Bill Dally, NVIDIA’s chief scientist, spent some time speaking with EE Times at this year’s GPU Technology Conference (GTC) in San Jose, California. The two discussed 3D integrated circuits, the rise of China as a technology player, the state of US R&D spending and a possible alternative to Ethernet.
In the 3D chip realm, Dally sees a future where GPUs with several stacks of memory are integrated together. The design would potentially result in higher bandwidth communication, while consuming lower power per memory stack. But there seems to be a disagreement with NVIDIA and memory maker Micron, which looks to supply its own integrated 3D IC chip in the form of its Hybrid Memory Cube.
“What we want from a memory vendor is just the memory, and for them to please leave the processor design to us,” said Dally. “But they are trying to capture a bigger part of the value chain, so they insist on building a shim [logic] chip [as part of their memory stack].”

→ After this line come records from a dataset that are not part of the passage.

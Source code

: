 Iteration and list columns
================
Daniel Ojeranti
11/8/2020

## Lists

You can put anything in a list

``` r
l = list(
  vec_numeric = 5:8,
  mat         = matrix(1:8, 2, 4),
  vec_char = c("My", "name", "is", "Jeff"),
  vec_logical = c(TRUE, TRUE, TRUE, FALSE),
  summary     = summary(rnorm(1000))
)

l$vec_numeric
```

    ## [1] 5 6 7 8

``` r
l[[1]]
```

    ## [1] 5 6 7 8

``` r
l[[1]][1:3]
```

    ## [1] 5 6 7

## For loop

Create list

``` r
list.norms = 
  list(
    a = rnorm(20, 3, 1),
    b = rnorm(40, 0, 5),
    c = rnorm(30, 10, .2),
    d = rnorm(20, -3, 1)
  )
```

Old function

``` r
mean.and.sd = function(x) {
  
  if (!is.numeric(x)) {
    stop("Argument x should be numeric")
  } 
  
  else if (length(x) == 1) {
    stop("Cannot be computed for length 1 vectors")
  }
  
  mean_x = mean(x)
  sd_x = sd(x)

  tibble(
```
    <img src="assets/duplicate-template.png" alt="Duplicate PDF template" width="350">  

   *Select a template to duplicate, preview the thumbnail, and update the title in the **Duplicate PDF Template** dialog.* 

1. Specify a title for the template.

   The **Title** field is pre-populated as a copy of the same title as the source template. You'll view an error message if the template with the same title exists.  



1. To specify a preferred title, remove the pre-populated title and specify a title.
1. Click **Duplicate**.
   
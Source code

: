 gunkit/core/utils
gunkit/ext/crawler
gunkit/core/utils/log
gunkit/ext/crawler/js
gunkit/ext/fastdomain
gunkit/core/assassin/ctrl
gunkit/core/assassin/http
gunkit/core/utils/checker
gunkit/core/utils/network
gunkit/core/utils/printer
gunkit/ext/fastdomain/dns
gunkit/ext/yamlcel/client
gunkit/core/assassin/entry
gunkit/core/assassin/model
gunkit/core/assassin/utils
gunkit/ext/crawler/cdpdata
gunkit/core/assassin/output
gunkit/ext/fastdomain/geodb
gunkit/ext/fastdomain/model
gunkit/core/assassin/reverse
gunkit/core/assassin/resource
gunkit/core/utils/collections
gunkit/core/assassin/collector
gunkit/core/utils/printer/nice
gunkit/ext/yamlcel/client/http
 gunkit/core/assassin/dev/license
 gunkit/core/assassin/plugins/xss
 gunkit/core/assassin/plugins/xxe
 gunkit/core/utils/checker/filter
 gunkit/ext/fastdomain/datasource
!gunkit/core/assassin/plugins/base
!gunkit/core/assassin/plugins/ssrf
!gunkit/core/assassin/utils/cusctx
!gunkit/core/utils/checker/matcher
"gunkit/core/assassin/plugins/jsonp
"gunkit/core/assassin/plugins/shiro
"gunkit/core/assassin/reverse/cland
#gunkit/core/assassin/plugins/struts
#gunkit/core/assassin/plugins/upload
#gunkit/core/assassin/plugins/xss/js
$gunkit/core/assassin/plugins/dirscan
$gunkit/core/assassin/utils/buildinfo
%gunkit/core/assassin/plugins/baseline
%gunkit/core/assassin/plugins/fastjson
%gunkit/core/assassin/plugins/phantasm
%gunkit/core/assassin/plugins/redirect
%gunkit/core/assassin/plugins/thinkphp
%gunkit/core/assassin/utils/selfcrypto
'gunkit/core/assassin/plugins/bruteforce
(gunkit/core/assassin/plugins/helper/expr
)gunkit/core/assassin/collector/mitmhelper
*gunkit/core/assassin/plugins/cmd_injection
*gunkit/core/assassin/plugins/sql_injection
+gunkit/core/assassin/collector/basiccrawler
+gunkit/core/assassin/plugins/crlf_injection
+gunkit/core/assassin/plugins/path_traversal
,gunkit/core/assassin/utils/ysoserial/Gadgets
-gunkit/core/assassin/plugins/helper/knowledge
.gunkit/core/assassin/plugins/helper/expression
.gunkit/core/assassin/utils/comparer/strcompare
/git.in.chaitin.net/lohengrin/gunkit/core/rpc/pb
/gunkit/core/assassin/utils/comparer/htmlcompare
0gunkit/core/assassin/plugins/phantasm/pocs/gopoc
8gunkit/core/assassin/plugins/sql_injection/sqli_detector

The current outlook for other memory alternatives is dim as Elpida, which has declared bankruptcy, was the only other vendor looking to supply 3D memory. Micron is interested in purchasing Elpida, so Dally is hoping a large manufacturer like Samsung will agree to create the needed memory.
When asked if China might build a rival GPU, the chief scientist didn’t deliver a direct answer, but described the country’s fast rate of progress as “frightening”. “Five years ago Godson was laughable,” said Dally. “Now it’s competent but not state of the art. If they continue, I would expect them to be matching the West in three to five years and then pulling ahead.”
Speaking to domestic R&D funding, Dally observed that the US has reduced investment in computing to a trickle. He said that innovation drives competitive products, which is only possible through government investment beyond what private companies are willing to spend. A specific example given was parallel computing and the general lack of knowledge surrounding the subject. Dally mentioned that programmers are still being educated to write serial code.
The conversation turned to Stanford and what Dally views as the University’s most promising research. He mentioned a program where researchers are looking to take supercomputing interconnect technology and deliver it to commercial datacenters. Stanford University has worked with Cray on the Dragonfly interconnect for the Cascade system and began pitching the technology to Google and Facebook. According to him, they loved the technology because of its low latency. The Stanford team plans to test the design on a small FPGA cluster and if everything goes as planned, they’ll start looking for a commercial adopter.